We needn’t feel too sorry for Mayer, who stands to earn $57 million in severance if she leaves Yahoo. (Falling off the glass cliff has never looked so comfortable.) Still, other women in tech read that coverage, too ― and if tech truly wants to welcome more of them into the upper ranks, the industry needs to figure out how to deal with a female CEO.
But it wasn’t just the media that viewed Mayer through the gender lens.
Shareholders, analysts, professors, other women, pundits ― all focused on Mayer in a way we simply don’t see happen with men who are CEOs. Do you know how much time Bill Gates took off from work when his kids arrived on the scene? Has anyone ever interrupted a shareholder meeting to call Warren Buffett hot, or accused a guy of only keeping his job because he was expecting twins?

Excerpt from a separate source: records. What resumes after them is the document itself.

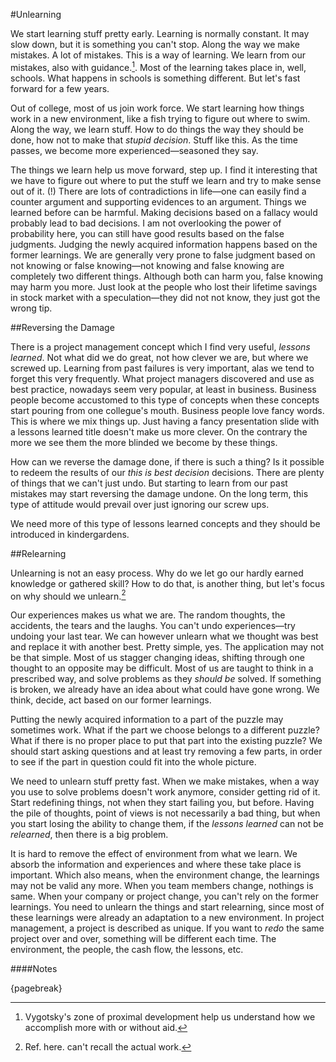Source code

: #Unlearning

We start learning stuff pretty early. Learning is normally constant. It may slow down, but it is something you can't stop. Along the way we make mistakes. A lot of mistakes. This is a way of learning. We learn from our mistakes, also with guidance.[^vygotskyzpd]. Most of the learning takes place in, well, schools. What happens in schools is something different. But let's fast forward for a few years.

Out of college, most of us join work force. We start learning how things work in a new environment, like a fish trying to figure out where to swim. Along the way, we learn stuff. How to do things the way they should be done, how not to make that *stupid decision*. Stuff like this. As the time passes, we become more experienced—seasoned they say.

The things we learn help us move forward, step up. I find it interesting that we have to figure out where to put the stuff we learn and try to make sense out of it. (!) There are lots of contradictions in life—one can easily find a counter argument and supporting evidences to an argument. Things we learned before can be harmful. Making decisions based on a fallacy would probably lead to bad decisions. I am not overlooking the power of probability here, you can still have good results based on the false judgments. Judging the newly acquired information happens based on the former learnings. We are generally very prone to false judgment based on not knowing or false knowing—not knowing and false knowing are completely two different things. Although both can harm you, false knowing may harm you more. Just look at the people who lost their lifetime savings in stock market with a speculation—they did not not know, they just got the wrong tip.

##Reversing the Damage

There is a project management concept which I find very useful, *lessons learned*. Not what did we do great, not how clever we are, but where we screwed up. Learning from past failures is very important, alas we tend to forget this very frequently. What project managers discovered and use as best practice, nowadays seem very popular, at least in business. Business people become accustomed to this type of concepts when these concepts start pouring from one collegue's mouth. Business people love fancy words. This is where we mix things up. Just having a fancy presentation slide with a lessons learned title doesn't make us more clever. On the contrary the more we see them the more blinded we become by these things.

How can we reverse the damage done, if there is such a thing? Is it possible to redeem the results of our *this is best decision* decisions. There are plenty of things that we can't just undo. But starting to learn from our past mistakes may start reversing the damage undone. On the long term, this type of attitude would prevail over just ignoring our screw ups.

We need more of this type of lessons learned concepts and they should be introduced in kindergardens.

##Relearning

Unlearning is not an easy process. Why do we let go our hardly earned knowledge or gathered skill? How to do that, is another thing, but let's focus on why should we unlearn.[^unlearn-ref1]

Our experiences makes us what we are. The random thoughts, the accidents, the tears and the laughs. You can't undo experiences—try undoing your last tear. We can however unlearn what we thought was best and replace it with another best. Pretty simple, yes. The application may not be that simple. Most of us stagger changing ideas, shifting through one thought to an opposite may be difficult. Most of us are taught to think in a prescribed way, and solve problems as they *should be* solved. If something is broken, we already have an idea about what could have gone wrong. We think, decide, act based on our former learnings.

Putting the newly acquired information to a part of the puzzle may sometimes work. What if the part we choose belongs to a different puzzle? What if there is no proper place to put that part into the existing puzzle? We should start asking questions and at least try removing a few parts, in order to see if the part in question could fit into the whole picture.

We need to unlearn stuff pretty fast. When we make mistakes, when a way you use to solve problems doesn't work anymore, consider getting rid of it. Start redefining things, not when they start failing you, but before. Having the pile of thoughts, point of views is not necessarily a bad thing, but when you start losing the ability to change them, if the *lessons learned* can not be *relearned*, then there is a big problem.

It is hard to remove the effect of environment from what we learn. We absorb the information and experiences and where these take place is important. Which also means, when the environment change, the learnings may not be valid any more. When you team members change, nothings is same. When your company or project change, you can't rely on the former learnings. You need to unlearn the things and start relearning, since most of these learnings were already an adaptation to a new environment. In project management, a project is described as unique. If you want to *redo* the same project over and over, something will be different each time. The environment, the people, the cash flow, the lessons, etc. 

####Notes

[^vygotskyzpd]: Vygotsky's zone of proximal development help us understand how we accomplish more with or without aid.

[^unlearn-ref1]: Ref. here. can't recall the actual work.

{pagebreak} 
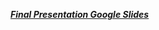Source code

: ***[Final Presentation Google Slides](https://docs.google.com/presentation/d/1Hn3oaQ_aeLN1CPOZlCnNAqe-GcTgIhIva-OXRjiHvz8/edit?usp=sharing)***

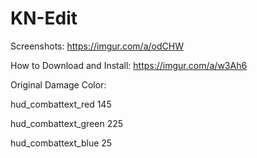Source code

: # KN-Edit
Screenshots: https://imgur.com/a/odCHW

How to Download and Install: https://imgur.com/a/w3Ah6

Original Damage Color:

hud_combattext_red 145

hud_combattext_green 225

hud_combattext_blue 25
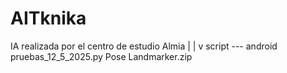 # AITknika
IA realizada por el centro de estudio Almia
                          |
                          |
                          v
            script       ---    android
   pruebas_12_5_2025.py        Pose Landmarker.zip
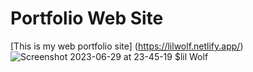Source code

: # Portfolio Web Site
[This is my web portfolio site] (https://lilwolf.netlify.app/)
![Screenshot 2023-06-29 at 23-45-19 $lil Wolf](https://github.com/lilWolf011/Portfolio-Web-Site/assets/59448133/78021c64-1b40-4974-ba80-e5229d1df008)
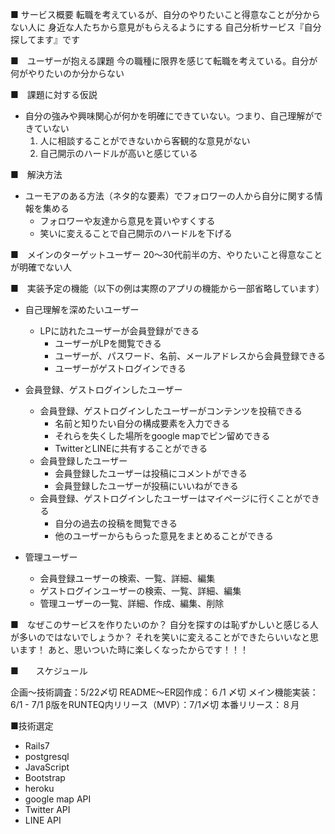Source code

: ■ サービス概要
転職を考えているが、自分のやりたいこと得意なことが分からない人に
身近な人たちから意見がもらえるようにする
自己分析サービス『自分探してます』です

■　ユーザーが抱える課題
今の職種に限界を感じて転職を考えている。自分が何がやりたいのか分からない

■　課題に対する仮説
- 自分の強みや興味関心が何かを明確にできていない。つまり、自己理解ができていない
  1. 人に相談することができないから客観的な意見がない
  2. 自己開示のハードルが高いと感じている

■　解決方法
- ユーモアのある方法（ネタ的な要素）でフォロワーの人から自分に関する情報を集める
  - フォロワーや友達から意見を貰いやすくする
  - 笑いに変えることで自己開示のハードルを下げる

■　メインのターゲットユーザー
20〜30代前半の方、やりたいこと得意なことが明確でない人

■　実装予定の機能（以下の例は実際のアプリの機能から一部省略しています）
- 自己理解を深めたいユーザー
    - LPに訪れたユーザーが会員登録ができる
       - ユーザーがLPを閲覧できる
       - ユーザーが、パスワード、名前、メールアドレスから会員登録できる
       - ユーザーがゲストログインできる
- 会員登録、ゲストログインしたユーザー
    - 会員登録、ゲストログインしたユーザーがコンテンツを投稿できる
       - 名前と知りたい自分の構成要素を入力できる
       - それらを失くした場所をgoogle mapでピン留めできる
       - TwitterとLINEに共有することができる
    - 会員登録したユーザー
       - 会員登録したユーザーは投稿にコメントができる
       - 会員登録したユーザーが投稿にいいねができる
    - 会員登録、ゲストログインしたユーザーはマイページに行くことができる
       - 自分の過去の投稿を閲覧できる
       - 他のユーザーからもらった意見をまとめることができる

- 管理ユーザー
    - 会員登録ユーザーの検索、一覧、詳細、編集
    - ゲストログインユーザーの検索、一覧、詳細、編集
    - 管理ユーザーの一覧、詳細、作成、編集、削除

■　なぜこのサービスを作りたいのか？
自分を探すのは恥ずかしいと感じる人が多いのではないでしょうか？
それを笑いに変えることができたらいいなと思います！
あと、思いついた時に楽しくなったからです！！！

■　　スケジュール

企画〜技術調査：5/22〆切
README〜ER図作成：６/1 〆切
メイン機能実装：6/1 - 7/1
β版をRUNTEQ内リリース（MVP）：7/1〆切
本番リリース：８月

■技術選定
- Rails7
- postgresql
- JavaScript
- Bootstrap
- heroku
- google map API
- Twitter API
- LINE API
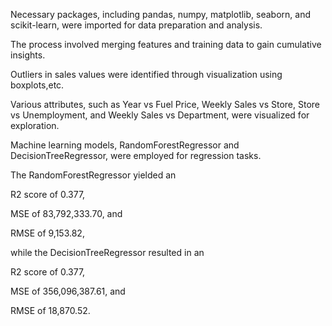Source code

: Necessary packages, including pandas, numpy, matplotlib, seaborn, and scikit-learn, were imported for data preparation and analysis. 


The process involved merging features and training data to gain cumulative insights.


Outliers in sales values were identified through visualization using boxplots,etc. 


Various attributes, such as Year vs Fuel Price, Weekly Sales vs Store, Store vs Unemployment, and Weekly Sales vs Department, were visualized for exploration. 


Machine learning models, RandomForestRegressor and DecisionTreeRegressor, were employed for regression tasks. 

The RandomForestRegressor yielded an 

R2 score of 0.377, 

MSE of 83,792,333.70, and 

RMSE of 9,153.82, 


while the DecisionTreeRegressor resulted in an

R2 score of 0.377,

MSE of 356,096,387.61, and

RMSE of 18,870.52.
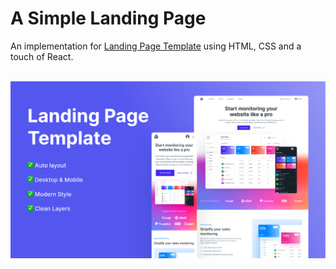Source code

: # A Simple Landing Page 

An implementation for [Landing Page Template](https://www.figma.com/community/file/1328257564171258838)
using HTML, CSS and a touch of React.

<br>

<img src="https://raw.githubusercontent.com/jamalnay/landing-template/main/22a2f886-2b74-456f-b751-d27bba8fd98c-cover.png" width="800">
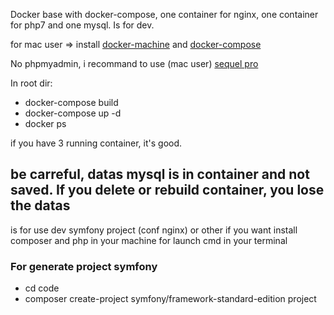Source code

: Docker base with docker-compose, one container for nginx, one container for php7 and one mysql. Is for dev.

for mac user => install [docker-machine](https://docs.docker.com/machine/install-machine/)
and [docker-compose](https://docs.docker.com/compose/install/)

No phpmyadmin, i recommand to use (mac user) [sequel pro](https://www.sequelpro.com/)

In root dir:
* docker-compose build
* docker-compose up -d
* docker ps

if you have 3 running container, it's good.
## be carreful, datas mysql is in container and not saved. If you delete or rebuild container, you lose the datas   


is for use dev symfony project (conf nginx) or other if you want
install composer and php in your machine for launch cmd in your terminal

### For generate project symfony

* cd code
* composer create-project symfony/framework-standard-edition project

From the relentless coverage of her pregnancies and her capabilities as a mother to the constant attention to her looks, Mayer was always a woman CEO.
“I’m a dirty old man and you look attractive,” one shareholder told Mayer at a meeting in 2013. A business school professor told Bloomberg the only reason Mayer didn’t get fired in 2015 was because she was pregnant.
One analyst dropped a 99-page presentation arguing Mayer should be fired ― just days after she gave birth to twins, an especially difficult time for her to respond to such criticism. Considering the amount of time it takes to draft such a long document, it would seem that the timing was a bit curious.
Some criticized her laugh, others called her out for micromanaging. (Sure, a few people called Steve Jobs a micromanager, but the broader story was that he was a genius who was obsessed with the details.)
And then there was an endless stream of commentary on Mayer’s decision not to take a long maternity leave. She was expected, for better or worse, to be a role model for all the women in tech.
Monday’s comments seem to indicate that Mayer’s view on women in tech has evolved.
Back in 2015 she told Steven Levy: “I never play the gender card. ...The moment you play into that, it’s an issue.” She even said: “In technology we live at a rare, fast-moving pace. There are probably industries where gender is more of an issue, but our industry is not one where I think that’s relevant.”
Perhaps she’s feeling more emboldened to talk now that her mission to turn around Yahoo is closing out. Mayer might have more to say, and certainly we’ll be listening. With so few female CEOs in the industry, her words could have real impact. Let’s hope she keeps talking.